Influences of dietary niche expansion and Pliocene environmental changes on the origins of stone tool making

Rhonda L. Quinn, Jason Lewis, Jean Philip Brugal, Christopher J. Lepre, Alexandr Trifonov, Sonia Harmand

Research output: Contribution to journalReview articlepeer-review

11 Scopus citations

Abstract

The world's oldest known stone tools discovered at the Pliocene site of Lomekwi 3 (LOM3) in the Nachukui Formation, northern Kenya, signals a prodigious behavioral change in the hominin lineage. LOM3, dated to 3.3 Ma, is significantly earlier than the first appearance of genus Homo and coincides with the onset of the Mid-Pliocene Warm Period, warranting new phylogenetic and environmental explanations for the origins of hominin stone tool making behaviors. Here we examined Pliocene paleoenvironments (4.3–3.0 Ma) within the Omo-Turkana Depression (OTD) with paleosol pedogenic carbonate (PC) and faunal enamel carbonate (EC) δ13C and δ18O values. Amidst the gradual shift toward grassier environments, intranodular δ13CPC and δ18OPC variation slightly increased through time. Three of fourteen ungulate herbivore taxa yielded statistically significant increases in δ13CEC values. When all ungulate herbivore δ13CEC values are grouped by feeding categories (C3-browsers, C3-C4-mixed feeders, C4-grazers) there is evidence that the C3-C4-mixed feeding niche contracted and shifted toward the C4-grazing niche as hominins expanded their dietary breadth during the middle Pliocene. Only one of nine taxa showed a significant decrease in δ18OEC values across the study interval.

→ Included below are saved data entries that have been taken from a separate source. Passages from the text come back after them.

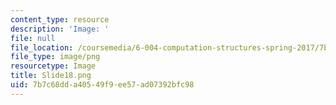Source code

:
 ```yaml
---
content_type: resource
description: 'Image: '
file: null
file_location: /coursemedia/6-004-computation-structures-spring-2017/7b7c68dda40549f9ee57ad07392bfc98_Slide18.png
file_type: image/png
resourcetype: Image
title: Slide18.png
uid: 7b7c68dd-a405-49f9-ee57-ad07392bfc98
---
```

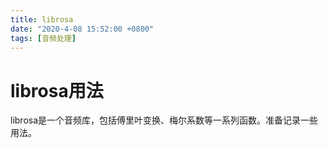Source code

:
 ```yaml
---
title: librosa
date: "2020-4-08 15:52:00 +0800"
tags: [音频处理]
---
```


# librosa用法
librosa是一个音频库，包括傅里叶变换、梅尔系数等一系列函数。准备记录一些用法。

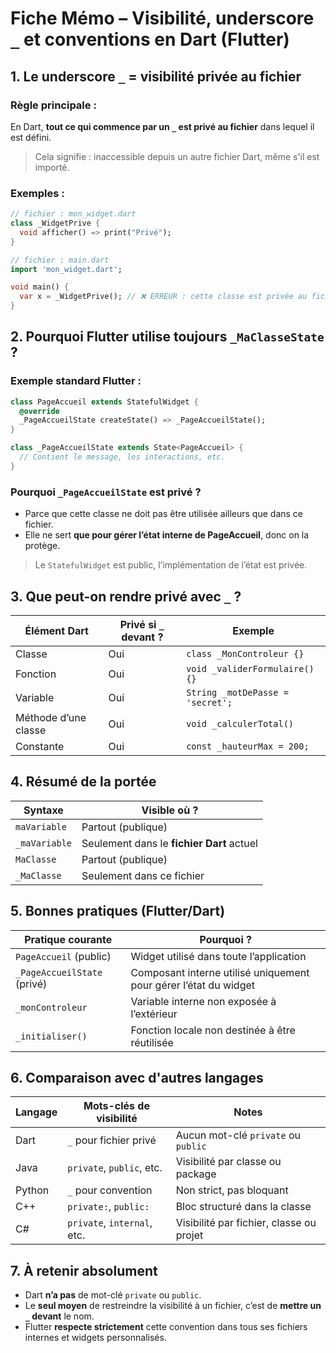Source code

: #  Fiche Mémo – Visibilité, underscore `_` et conventions en Dart (Flutter)



## 1. Le underscore `_` = visibilité privée au fichier

###  Règle principale :

En Dart, **tout ce qui commence par un `_` est privé au fichier** dans lequel il est défini.

> Cela signifie : inaccessible depuis un autre fichier Dart, même s'il est importé.



###  Exemples :

```dart
// fichier : mon_widget.dart
class _WidgetPrive {
  void afficher() => print("Privé");
}
```

```dart
// fichier : main.dart
import 'mon_widget.dart';

void main() {
  var x = _WidgetPrive(); // ❌ ERREUR : cette classe est privée au fichier mon_widget.dart
}
```


## 2. Pourquoi Flutter utilise toujours `_MaClasseState` ?

### Exemple standard Flutter :

```dart
class PageAccueil extends StatefulWidget {
  @override
  _PageAccueilState createState() => _PageAccueilState();
}

class _PageAccueilState extends State<PageAccueil> {
  // Contient le message, les interactions, etc.
}
```

### Pourquoi `_PageAccueilState` est privé ?

* Parce que cette classe ne doit pas être utilisée ailleurs que dans ce fichier.
* Elle ne sert **que pour gérer l’état interne de PageAccueil**, donc on la protège.

> Le `StatefulWidget` est public, l’implémentation de l’état est privée.



## 3. Que peut-on rendre privé avec `_` ?

| Élément Dart         | Privé si `_` devant ? | Exemple                          |
| -------------------- | --------------------- | -------------------------------- |
| Classe               | Oui                   | `class _MonControleur {}`        |
| Fonction             | Oui                   | `void _validerFormulaire() {}`   |
| Variable             | Oui                   | `String _motDePasse = 'secret';` |
| Méthode d’une classe | Oui                   | `void _calculerTotal()`          |
| Constante            | Oui                   | `const _hauteurMax = 200;`       |



## 4. Résumé de la portée

| Syntaxe       | Visible où ?                              |
| ------------- | ----------------------------------------- |
| `maVariable`  | Partout (publique)                        |
| `_maVariable` | Seulement dans le **fichier Dart** actuel |
| `MaClasse`    | Partout (publique)                        |
| `_MaClasse`   | Seulement dans ce fichier                 |



## 5. Bonnes pratiques (Flutter/Dart)

| Pratique courante           | Pourquoi ?                                                       |
| --------------------------- | ---------------------------------------------------------------- |
| `PageAccueil` (public)      | Widget utilisé dans toute l’application                          |
| `_PageAccueilState` (privé) | Composant interne utilisé uniquement pour gérer l’état du widget |
| `_monControleur`            | Variable interne non exposée à l’extérieur                       |
| `_initialiser()`            | Fonction locale non destinée à être réutilisée                   |



## 6. Comparaison avec d'autres langages

| Langage | Mots-clés de visibilité     | Notes                                    |
| ------- | --------------------------- | ---------------------------------------- |
| Dart    | `_` pour fichier privé      | Aucun mot-clé `private` ou `public`      |
| Java    | `private`, `public`, etc.   | Visibilité par classe ou package         |
| Python  | `_` pour convention         | Non strict, pas bloquant                 |
| C++     | `private:`, `public:`       | Bloc structuré dans la classe            |
| C#      | `private`, `internal`, etc. | Visibilité par fichier, classe ou projet |



## 7. À retenir absolument

* Dart **n’a pas** de mot-clé `private` ou `public`.
* Le **seul moyen** de restreindre la visibilité à un fichier, c’est de **mettre un `_` devant** le nom.
* Flutter **respecte strictement** cette convention dans tous ses fichiers internes et widgets personnalisés.

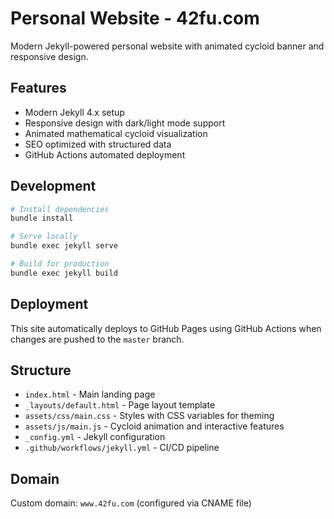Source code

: # Personal Website - 42fu.com

Modern Jekyll-powered personal website with animated cycloid banner and responsive design.

## Features

- Modern Jekyll 4.x setup
- Responsive design with dark/light mode support
- Animated mathematical cycloid visualization
- SEO optimized with structured data
- GitHub Actions automated deployment

## Development

```bash
# Install dependencies
bundle install

# Serve locally
bundle exec jekyll serve

# Build for production
bundle exec jekyll build
```

## Deployment

This site automatically deploys to GitHub Pages using GitHub Actions when changes are pushed to the `master` branch.

## Structure

- `index.html` - Main landing page
- `_layouts/default.html` - Page layout template
- `assets/css/main.css` - Styles with CSS variables for theming
- `assets/js/main.js` - Cycloid animation and interactive features
- `_config.yml` - Jekyll configuration
- `.github/workflows/jekyll.yml` - CI/CD pipeline

## Domain

Custom domain: `www.42fu.com` (configured via CNAME file)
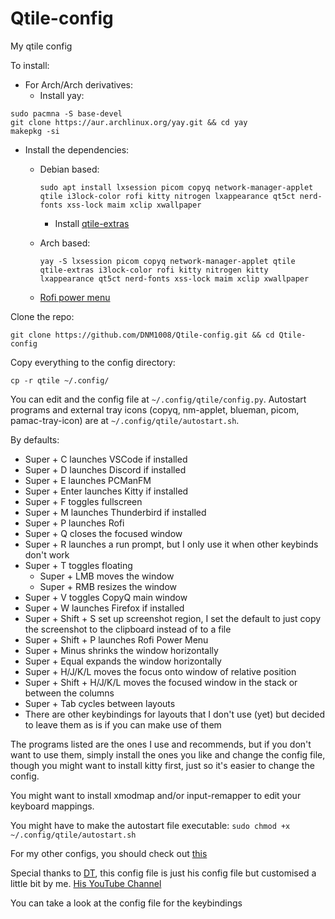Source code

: # Qtile-config
My qtile config

To install:
* For Arch/Arch derivatives:
  * Install yay:
```
sudo pacmna -S base-devel
git clone https://aur.archlinux.org/yay.git && cd yay
makepkg -si
```

* Install the dependencies:

  * Debian based:

    ```
    sudo apt install lxsession picom copyq network-manager-applet qtile i3lock-color rofi kitty nitrogen lxappearance qt5ct nerd-fonts xss-lock maim xclip xwallpaper
    ```

    * Install [qtile-extras](https://github.com/elParaguayo/qtile-extras)
  
  * Arch based:

    ```
    yay -S lxsession picom copyq network-manager-applet qtile qtile-extras i3lock-color rofi kitty nitrogen kitty lxappearance qt5ct nerd-fonts xss-lock maim xclip xwallpaper
    ```
  * [Rofi power menu](https://github.com/jluttine/rofi-power-menu)


Clone the repo:

```
git clone https://github.com/DNM1008/Qtile-config.git && cd Qtile-config
```

Copy everything to the config directory:

```
cp -r qtile ~/.config/
```
You can edit and the config file at `~/.config/qtile/config.py`.
Autostart programs and external tray icons (copyq, nm-applet, blueman, picom, pamac-tray-icon) are at `~/.config/qtile/autostart.sh`.

By defaults:
* Super + C launches VSCode if installed 
* Super + D launches Discord if installed
* Super + E launches PCManFM
* Super + Enter launches Kitty if installed
* Super + F toggles fullscreen
* Super + M launches Thunderbird if installed
* Super + P launches Rofi
* Super + Q closes the focused window
* Super + R launches a run prompt, but I only use it when other keybinds don't work
* Super + T toggles floating
  * Super + LMB moves the window
  * Super + RMB resizes the window
* Super + V toggles CopyQ main window
* Super + W launches Firefox if installed
* Super + Shift + S set up screenshot region, I set the default to just copy the screenshot to the clipboard instead of to a file
* Super + Shift + P launches Rofi Power Menu
* Super + Minus shrinks the window horizontally
* Super + Equal expands the window horizontally
* Super + H/J/K/L moves the focus onto window of relative position
* Super + Shift + H/J/K/L moves the focused window in the stack or between the columns
* Super + Tab cycles between layouts
* There are other keybindings for layouts that I don't use (yet) but decided to leave them as is if you can make use of them

The programs listed are the ones I use and recommends, but if you don't want to use them, simply install the ones you like and change the config file, though you might want to install kitty first, just so it's easier to change the config.
  

You might want to install xmodmap and/or input-remapper to edit your keyboard mappings.

You might have to make the autostart file executable: `sudo chmod +x ~/.config/qtile/autostart.sh`

For my other configs, you should check out [this](https://github.com/DNM1008/Other-configs)

Special thanks to [DT](https://gitlab.com/dwt1), this config file is just his config file but customised a little bit by me.
[His YouTube Channel](https://www.youtube.com/@DistroTube)

You can take a look at the config file for the keybindings
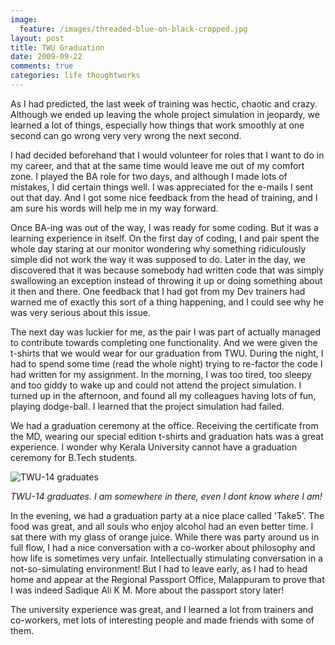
 ```yaml
---
image:
  feature: /images/threaded-blue-on-black-cropped.jpg
layout: post
title: TWU Graduation
date: 2009-09-22
comments: true
categories: life thoughtworks
---
```


As I had predicted, the last week of training was hectic, chaotic and crazy. Although we ended up leaving the whole project simulation in jeopardy, we learned a lot of things, especially how things that work smoothly at one second can go wrong very very wrong the next second.

I had decided beforehand that I would volunteer for roles that I want to do in my career, and that at the same time would leave me out of my comfort zone. I played the BA role for two days, and although I made lots of mistakes, I did certain things well. I was appreciated for the e-mails I sent out that day. And I got some nice feedback from the head of training, and I am sure his words will help me in my way forward.

Once BA-ing was out of the way, I was ready for some coding. But it was a learning experience in itself. On the first day of coding, I and pair spent the whole day staring at our monitor wondering why something ridiculously simple did not work the way it was supposed to do. Later in the day, we discovered that it was because somebody had written code that was simply swallowing an exception instead of throwing it up or doing something about it then and there. One feedback that I had got from my Dev trainers had warned me of exactly this sort of a thing happening, and I could see why he was very serious about this issue.

The next day was luckier for me, as the pair I was part of actually managed to contribute towards completing one functionality. And we were given the t-shirts that we would wear for our graduation from TWU. During the night, I had to spend some time (read the whole night) trying to re-factor the code I had written for my assignment. In the morning, I was too tired, too sleepy and too giddy to wake up and could not attend the project simulation. I turned up in the afternoon, and found all my colleagues having lots of fun, playing dodge-ball. I learned that the project simulation had failed.

We had a graduation ceremony at the office. Receiving the certificate from the MD, wearing our special edition t-shirts and graduation hats was a great experience. I wonder why Kerala University cannot have a graduation ceremony for B.Tech students.

![TWU-14 graduates](http://2.bp.blogspot.com/_bZ_kjFIgY0w/Srh7h88cjtI/AAAAAAAABQA/uq5OEtmKWkc/s320/DSC06527.JPG)

*TWU-14 graduates. I am somewhere in there, even I dont know where I am!*

In the evening, we had a graduation party at a nice place called 'Take5'. The food was great, and all souls who enjoy alcohol had an even better time. I sat there with my glass of orange juice. While there was party around us in full flow, I had a nice conversation with a co-worker about philosophy and how life is sometimes very unfair. Intellectually stimulating conversation in a not-so-simulating environment! But I had to leave early, as I had to head home and appear at the Regional Passport Office, Malappuram to prove that I was indeed Sadique Ali K M. More about the passport story later!

The university experience was great, and I learned a lot from trainers and co-workers, met lots of interesting people and made friends with some of them.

Abrupt, significant environmental perturbations are not evident during LOM3 times in the OTD, casting doubt on variability selection or pulsed humidity as selective forces for middle Pliocene technological innovations. We propose that a long-term feedback system involving gradual environmental changes and biotic dietary competition influenced a suite of hominin adaptations to a broad dietary niche, culminating in the origins of stone tool making behaviors.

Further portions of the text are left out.